It isn't just carriers. We have a fleet of Samsung Galaxy phones at work (S5 through S8) and none of them have been patched beyond August 2017. My personal Nexus device has the latest November updates...

When even the biggest Android suppliers can't be bothered to protect their customers, why should you ever buy a phone from them?

My Nexus is slowly nearing the end of its useful life, with updates planned for about another 12 months. The Pixel line are just too expensive and I don't know of any third party manufacturer that keeps their devices patched to cover the latest zero-day fixes. Does anyone know of any manufacturer that has released the November 2017 patches for their flagship devices, let alone models 12 months old or older?
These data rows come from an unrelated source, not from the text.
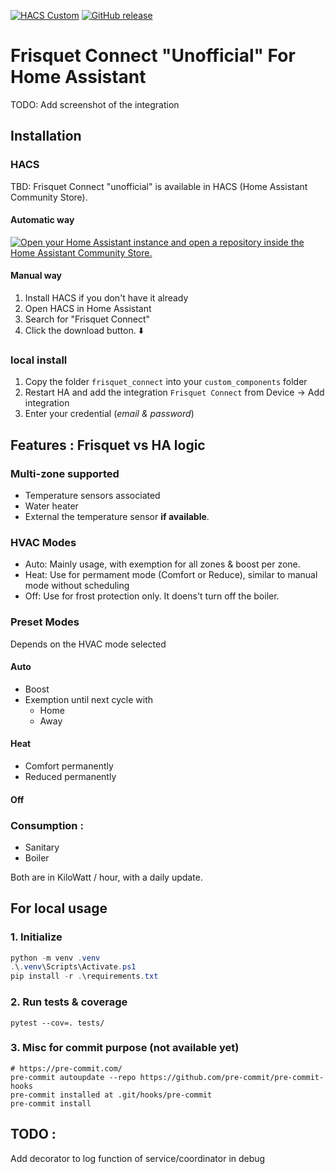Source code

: [![HACS Custom][hacs_shield]][hacs]
[![GitHub release](https://img.shields.io/github/release/home-assistant-custom-components/frisquet-connect?include_prereleases=&sort=semver&color=blue)](https://github.com/home-assistant-custom-components/frisquet-connect/releases/)

[hacs_shield]: https://img.shields.io/static/v1.svg?label=HACS&message=Custom&style=popout&color=orange&labelColor=41bdf5&logo=HomeAssistantCommunityStore&logoColor=white
[hacs]: https://hacs.xyz/docs/faq/custom_repositories

# Frisquet Connect "Unofficial" For Home Assistant

TODO: Add screenshot of the integration

## Installation

### HACS

TBD: Frisquet Connect "unofficial" is available in HACS (Home Assistant Community Store).

#### Automatic way

[![Open your Home Assistant instance and open a repository inside the Home Assistant Community Store.](https://my.home-assistant.io/badges/hacs_repository.svg)](https://my.home-assistant.io/redirect/hacs_repository/?owner=home-assistant-custom-components&repository=frisquet-connect)

#### Manual way

1. Install HACS if you don't have it already
2. Open HACS in Home Assistant
3. Search for "Frisquet Connect"
4. Click the download button. ⬇️

### local install

1. Copy the folder `frisquet_connect` into your `custom_components` folder<br>
2. Restart HA and add the integration `Frisquet Connect` from Device -> Add integration<br>
3. Enter your credential (_email & password_)<br>

## Features : Frisquet vs HA logic

### Multi-zone supported

- Temperature sensors associated
- Water heater
- External the temperature sensor **if available**.

### HVAC Modes
  - Auto: Mainly usage, with exemption for all zones & boost per zone.
  - Heat: Use for permament mode (Comfort or Reduce), similar to manual mode without scheduling
  - Off: Use for frost protection only. It doens't turn off the boiler.

### Preset Modes

Depends on the HVAC mode selected

#### Auto

- Boost
- Exemption until next cycle with
  - Home
  - Away

#### Heat

- Comfort permanently
- Reduced permanently

#### Off

### Consumption :
  - Sanitary
  - Boiler

Both are in KiloWatt / hour, with a daily update.

## For local usage


### 1. Initialize

```powershell
python -m venv .venv
.\.venv\Scripts\Activate.ps1
pip install -r .\requirements.txt
```

### 2. Run tests & coverage
```
pytest --cov=. tests/
```

### 3. Misc for commit purpose (not available yet)
```
# https://pre-commit.com/
pre-commit autoupdate --repo https://github.com/pre-commit/pre-commit-hooks
pre-commit installed at .git/hooks/pre-commit
pre-commit install
```

## TODO :
Add decorator to log function of service/coordinator in debug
That is the one thing I liked about Windows Phone, it offered central patching from MS, similar to that of Apple, and the configurability of Android. Unfortunately, it was too little, too late. I have both the Nexus and a Lumia 950. The 950 is a much better phone to use, but most of the apps I use have been pulled or are unstable (WhatsApp and FitBit being two prime examples, the former seems to use a random number generator to decide whether to notify you of incoming messages and the FitBit app would lose contact with the FitBit device and you either had to re-install the app or reboot the phone several times a day...

Although I don't like the iPhone, I feel it might be the only valid option for long term support, when I replace my Nexus next year... :-(

If this initiative from Google works, it might offer some hope. You can't release an Internet connected device today and not offer at least security updates in a timely manner for the lifetime* of the device.

* Judging by the people I know, lifetime is between 3 and 5 years.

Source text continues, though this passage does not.